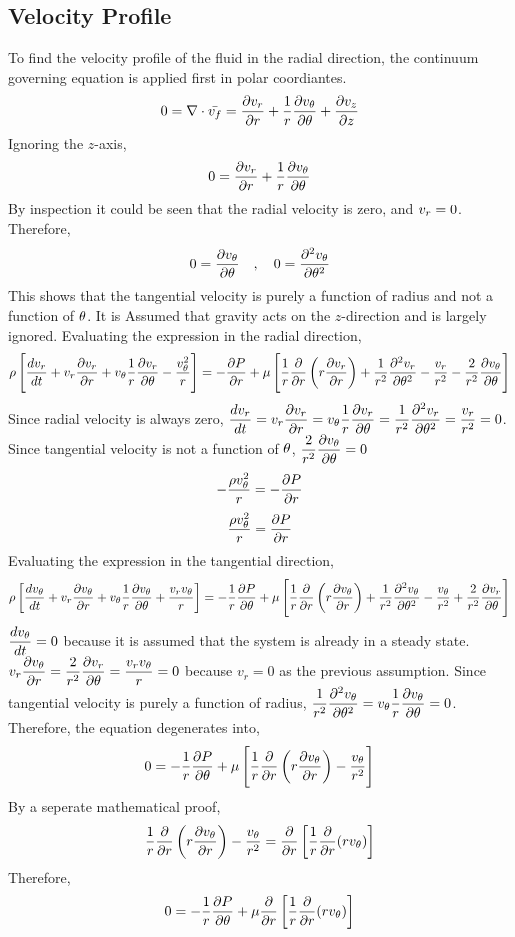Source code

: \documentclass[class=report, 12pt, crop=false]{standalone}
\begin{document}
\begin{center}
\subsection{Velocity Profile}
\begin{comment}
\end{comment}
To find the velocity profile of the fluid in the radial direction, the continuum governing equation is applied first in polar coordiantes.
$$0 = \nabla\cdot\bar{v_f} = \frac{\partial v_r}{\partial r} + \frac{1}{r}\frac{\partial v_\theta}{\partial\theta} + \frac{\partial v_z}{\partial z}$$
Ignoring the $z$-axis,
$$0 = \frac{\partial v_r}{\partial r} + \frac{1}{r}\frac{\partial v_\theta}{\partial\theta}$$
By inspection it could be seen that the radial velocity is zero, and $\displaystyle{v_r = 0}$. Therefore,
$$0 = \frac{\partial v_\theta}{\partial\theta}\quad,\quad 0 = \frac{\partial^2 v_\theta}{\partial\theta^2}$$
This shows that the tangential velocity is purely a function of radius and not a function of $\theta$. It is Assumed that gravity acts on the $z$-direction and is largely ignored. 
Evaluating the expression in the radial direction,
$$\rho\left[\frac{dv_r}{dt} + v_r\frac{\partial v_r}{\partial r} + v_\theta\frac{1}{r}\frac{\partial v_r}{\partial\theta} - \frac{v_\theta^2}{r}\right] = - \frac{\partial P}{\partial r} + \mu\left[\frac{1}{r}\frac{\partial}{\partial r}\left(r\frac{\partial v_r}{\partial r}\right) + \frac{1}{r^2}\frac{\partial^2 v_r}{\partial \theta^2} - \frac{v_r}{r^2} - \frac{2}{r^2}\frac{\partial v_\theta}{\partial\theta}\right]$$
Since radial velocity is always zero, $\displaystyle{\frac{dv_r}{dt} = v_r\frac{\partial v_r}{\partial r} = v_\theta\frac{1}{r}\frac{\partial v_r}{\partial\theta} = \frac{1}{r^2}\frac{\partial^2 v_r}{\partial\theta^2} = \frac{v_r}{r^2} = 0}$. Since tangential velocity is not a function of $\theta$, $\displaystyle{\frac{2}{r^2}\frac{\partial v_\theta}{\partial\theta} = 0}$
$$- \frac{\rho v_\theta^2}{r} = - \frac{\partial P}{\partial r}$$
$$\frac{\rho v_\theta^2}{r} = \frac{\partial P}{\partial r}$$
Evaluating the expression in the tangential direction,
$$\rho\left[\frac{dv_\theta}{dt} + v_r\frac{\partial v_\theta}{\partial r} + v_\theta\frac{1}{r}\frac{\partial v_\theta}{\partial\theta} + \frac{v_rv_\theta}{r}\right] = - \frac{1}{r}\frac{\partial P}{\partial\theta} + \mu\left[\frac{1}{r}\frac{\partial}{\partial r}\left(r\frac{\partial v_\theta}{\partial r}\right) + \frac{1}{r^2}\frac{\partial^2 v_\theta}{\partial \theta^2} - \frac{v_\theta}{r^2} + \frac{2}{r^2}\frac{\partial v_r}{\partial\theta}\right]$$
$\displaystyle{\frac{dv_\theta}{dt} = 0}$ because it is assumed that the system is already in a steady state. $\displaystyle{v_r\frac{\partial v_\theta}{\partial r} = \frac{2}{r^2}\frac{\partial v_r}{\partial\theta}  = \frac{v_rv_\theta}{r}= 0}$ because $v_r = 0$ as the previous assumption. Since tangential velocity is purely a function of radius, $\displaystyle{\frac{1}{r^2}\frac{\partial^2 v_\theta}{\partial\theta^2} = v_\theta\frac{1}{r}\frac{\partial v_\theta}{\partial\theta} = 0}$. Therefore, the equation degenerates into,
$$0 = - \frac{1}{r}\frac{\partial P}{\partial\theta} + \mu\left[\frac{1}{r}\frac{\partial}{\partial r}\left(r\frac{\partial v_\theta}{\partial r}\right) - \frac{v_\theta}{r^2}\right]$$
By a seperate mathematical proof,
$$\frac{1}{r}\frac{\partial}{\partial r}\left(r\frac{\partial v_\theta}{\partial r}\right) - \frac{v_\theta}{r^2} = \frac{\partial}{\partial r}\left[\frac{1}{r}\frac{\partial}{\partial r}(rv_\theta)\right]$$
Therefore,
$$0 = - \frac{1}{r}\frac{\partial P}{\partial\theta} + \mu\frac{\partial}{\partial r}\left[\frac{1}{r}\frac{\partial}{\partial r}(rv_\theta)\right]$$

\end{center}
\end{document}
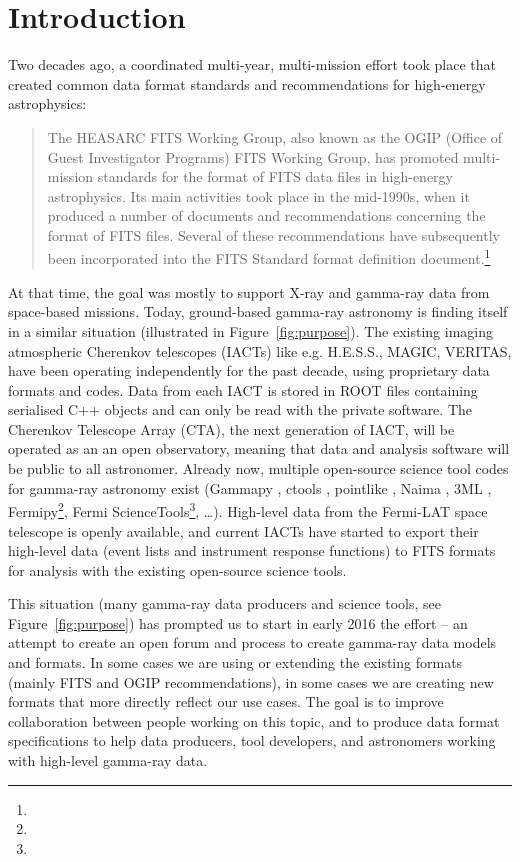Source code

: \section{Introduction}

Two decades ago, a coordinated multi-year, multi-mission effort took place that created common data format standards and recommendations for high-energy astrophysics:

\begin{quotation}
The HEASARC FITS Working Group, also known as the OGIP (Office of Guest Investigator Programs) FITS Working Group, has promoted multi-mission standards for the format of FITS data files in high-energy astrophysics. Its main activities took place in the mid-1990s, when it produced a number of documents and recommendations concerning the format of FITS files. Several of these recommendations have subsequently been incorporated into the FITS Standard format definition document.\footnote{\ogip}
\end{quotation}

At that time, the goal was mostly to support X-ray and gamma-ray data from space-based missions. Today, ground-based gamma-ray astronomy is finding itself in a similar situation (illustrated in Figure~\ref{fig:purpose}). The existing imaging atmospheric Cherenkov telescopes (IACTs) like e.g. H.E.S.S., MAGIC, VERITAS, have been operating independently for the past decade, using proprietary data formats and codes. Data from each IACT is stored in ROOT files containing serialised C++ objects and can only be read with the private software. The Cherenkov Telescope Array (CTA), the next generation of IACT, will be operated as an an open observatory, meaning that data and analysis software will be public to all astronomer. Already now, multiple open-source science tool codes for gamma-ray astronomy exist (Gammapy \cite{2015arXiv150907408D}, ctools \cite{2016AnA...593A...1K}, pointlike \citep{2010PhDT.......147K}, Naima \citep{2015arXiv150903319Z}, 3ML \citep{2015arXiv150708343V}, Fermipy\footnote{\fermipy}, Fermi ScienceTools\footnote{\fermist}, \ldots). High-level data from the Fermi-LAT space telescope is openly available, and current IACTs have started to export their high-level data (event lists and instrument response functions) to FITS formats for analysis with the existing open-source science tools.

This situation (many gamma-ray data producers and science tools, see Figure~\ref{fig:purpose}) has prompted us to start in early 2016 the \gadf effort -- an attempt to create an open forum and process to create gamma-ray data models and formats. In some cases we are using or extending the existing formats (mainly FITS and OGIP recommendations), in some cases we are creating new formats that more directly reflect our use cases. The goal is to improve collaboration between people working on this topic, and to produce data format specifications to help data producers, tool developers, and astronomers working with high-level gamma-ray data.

## Task to complete
Where an image appears in the data, skip it, and return the rest verbatim.

## Response
Source code

: \documentclass[class=report, 12pt, crop=false]{standalone}
\begin{document}
\begin{center}
\subsection{Velocity Profile}
\begin{comment}
\end{comment}
To find the velocity profile of the fluid in the radial direction, the continuum governing equation is applied first in polar coordiantes.
$$0 = \nabla\cdot\bar{v_f} = \frac{\partial v_r}{\partial r} + \frac{1}{r}\frac{\partial v_\theta}{\partial\theta} + \frac{\partial v_z}{\partial z}$$
Ignoring the $z$-axis,
$$0 = \frac{\partial v_r}{\partial r} + \frac{1}{r}\frac{\partial v_\theta}{\partial\theta}$$
By inspection it could be seen that the radial velocity is zero, and $\displaystyle{v_r = 0}$. Therefore,
$$0 = \frac{\partial v_\theta}{\partial\theta}\quad,\quad 0 = \frac{\partial^2 v_\theta}{\partial\theta^2}$$
This shows that the tangential velocity is purely a function of radius and not a function of $\theta$. It is Assumed that gravity acts on the $z$-direction and is largely ignored. 
Evaluating the expression in the radial direction,
$$\rho\left[\frac{dv_r}{dt} + v_r\frac{\partial v_r}{\partial r} + v_\theta\frac{1}{r}\frac{\partial v_r}{\partial\theta} - \frac{v_\theta^2}{r}\right] = - \frac{\partial P}{\partial r} + \mu\left[\frac{1}{r}\frac{\partial}{\partial r}\left(r\frac{\partial v_r}{\partial r}\right) + \frac{1}{r^2}\frac{\partial^2 v_r}{\partial \theta^2} - \frac{v_r}{r^2} - \frac{2}{r^2}\frac{\partial v_\theta}{\partial\theta}\right]$$
Since radial velocity is always zero, $\displaystyle{\frac{dv_r}{dt} = v_r\frac{\partial v_r}{\partial r} = v_\theta\frac{1}{r}\frac{\partial v_r}{\partial\theta} = \frac{1}{r^2}\frac{\partial^2 v_r}{\partial\theta^2} = \frac{v_r}{r^2} = 0}$. Since tangential velocity is not a function of $\theta$, $\displaystyle{\frac{2}{r^2}\frac{\partial v_\theta}{\partial\theta} = 0}$
$$- \frac{\rho v_\theta^2}{r} = - \frac{\partial P}{\partial r}$$
$$\frac{\rho v_\theta^2}{r} = \frac{\partial P}{\partial r}$$
Evaluating the expression in the tangential direction,
$$\rho\left[\frac{dv_\theta}{dt} + v_r\frac{\partial v_\theta}{\partial r} + v_\theta\frac{1}{r}\frac{\partial v_\theta}{\partial\theta} + \frac{v_rv_\theta}{r}\right] = - \frac{1}{r}\frac{\partial P}{\partial\theta} + \mu\left[\frac{1}{r}\frac{\partial}{\partial r}\left(r\frac{\partial v_\theta}{\partial r}\right) + \frac{1}{r^2}\frac{\partial^2 v_\theta}{\partial \theta^2} - \frac{v_\theta}{r^2} + \frac{2}{r^2}\frac{\partial v_r}{\partial\theta}\right]$$
$\displaystyle{\frac{dv_\theta}{dt} = 0}$ because it is assumed that the system is already in a steady state. $\displaystyle{v_r\frac{\partial v_\theta}{\partial r} = \frac{2}{r^2}\frac{\partial v_r}{\partial\theta}  = \frac{v_rv_\theta}{r}= 0}$ because $v_r = 0$ as the previous assumption. Since tangential velocity is purely a function of radius, $\displaystyle{\frac{1}{r^2}\frac{\partial^2 v_\theta}{\partial\theta^2} = v_\theta\frac{1}{r}\frac{\partial v_\theta}{\partial\theta} = 0}$. Therefore, the equation degenerates into,
$$0 = - \frac{1}{r}\frac{\partial P}{\partial\theta} + \mu\left[\frac{1}{r}\frac{\partial}{\partial r}\left(r\frac{\partial v_\theta}{\partial r}\right) - \frac{v_\theta}{r^2}\right]$$
By a seperate mathematical proof,
$$\frac{1}{r}\frac{\partial}{\partial r}\left(r\frac{\partial v_\theta}{\partial r}\right) - \frac{v_\theta}{r^2} = \frac{\partial}{\partial r}\left[\frac{1}{r}\frac{\partial}{\partial r}(rv_\theta)\right]$$
Therefore,
$$0 = - \frac{1}{r}\frac{\partial P}{\partial\theta} + \mu\frac{\partial}{\partial r}\left[\frac{1}{r}\frac{\partial}{\partial r}(rv_\theta)\right]$$

\end{center}
\end{document}
Source code

: \section{Introduction}

Two decades ago, a coordinated multi-year, multi-mission effort took place that created common data format standards and recommendations for high-energy astrophysics:

\begin{quotation}
The HEASARC FITS Working Group, also known as the OGIP (Office of Guest Investigator Programs) FITS Working Group, has promoted multi-mission standards for the format of FITS data files in high-energy astrophysics. Its main activities took place in the mid-1990s, when it produced a number of documents and recommendations concerning the format of FITS files. Several of these recommendations have subsequently been incorporated into the FITS Standard format definition document.\footnote{\ogip}
\end{quotation}

At that time, the goal was mostly to support X-ray and gamma-ray data from space-based missions. Today, ground-based gamma-ray astronomy is finding itself in a similar situation (illustrated in Figure~\ref{fig:purpose}). The existing imaging atmospheric Cherenkov telescopes (IACTs) like e.g. H.E.S.S., MAGIC, VERITAS, have been operating independently for the past decade, using proprietary data formats and codes. Data from each IACT is stored in ROOT files containing serialised C++ objects and can only be read with the private software. The Cherenkov Telescope Array (CTA), the next generation of IACT, will be operated as an an open observatory, meaning that data and analysis software will be public to all astronomer. Already now, multiple open-source science tool codes for gamma-ray astronomy exist (Gammapy \cite{2015arXiv150907408D}, ctools \cite{2016AnA...593A...1K}, pointlike \citep{2010PhDT.......147K}, Naima \citep{2015arXiv150903319Z}, 3ML \citep{2015arXiv150708343V}, Fermipy\footnote{\fermipy}, Fermi ScienceTools\footnote{\fermist}, \ldots). High-level data from the Fermi-LAT space telescope is openly available, and current IACTs have started to export their high-level data (event lists and instrument response functions) to FITS formats for analysis with the existing open-source science tools.

This situation (many gamma-ray data producers and science tools, see Figure~\ref{fig:purpose}) has prompted us to start in early 2016 the \gadf effort -- an attempt to create an open forum and process to create gamma-ray data models and formats. In some cases we are using or extending the existing formats (mainly FITS and OGIP recommendations), in some cases we are creating new formats that more directly reflect our use cases. The goal is to improve collaboration between people working on this topic, and to produce data format specifications to help data producers, tool developers, and astronomers working with high-level gamma-ray data.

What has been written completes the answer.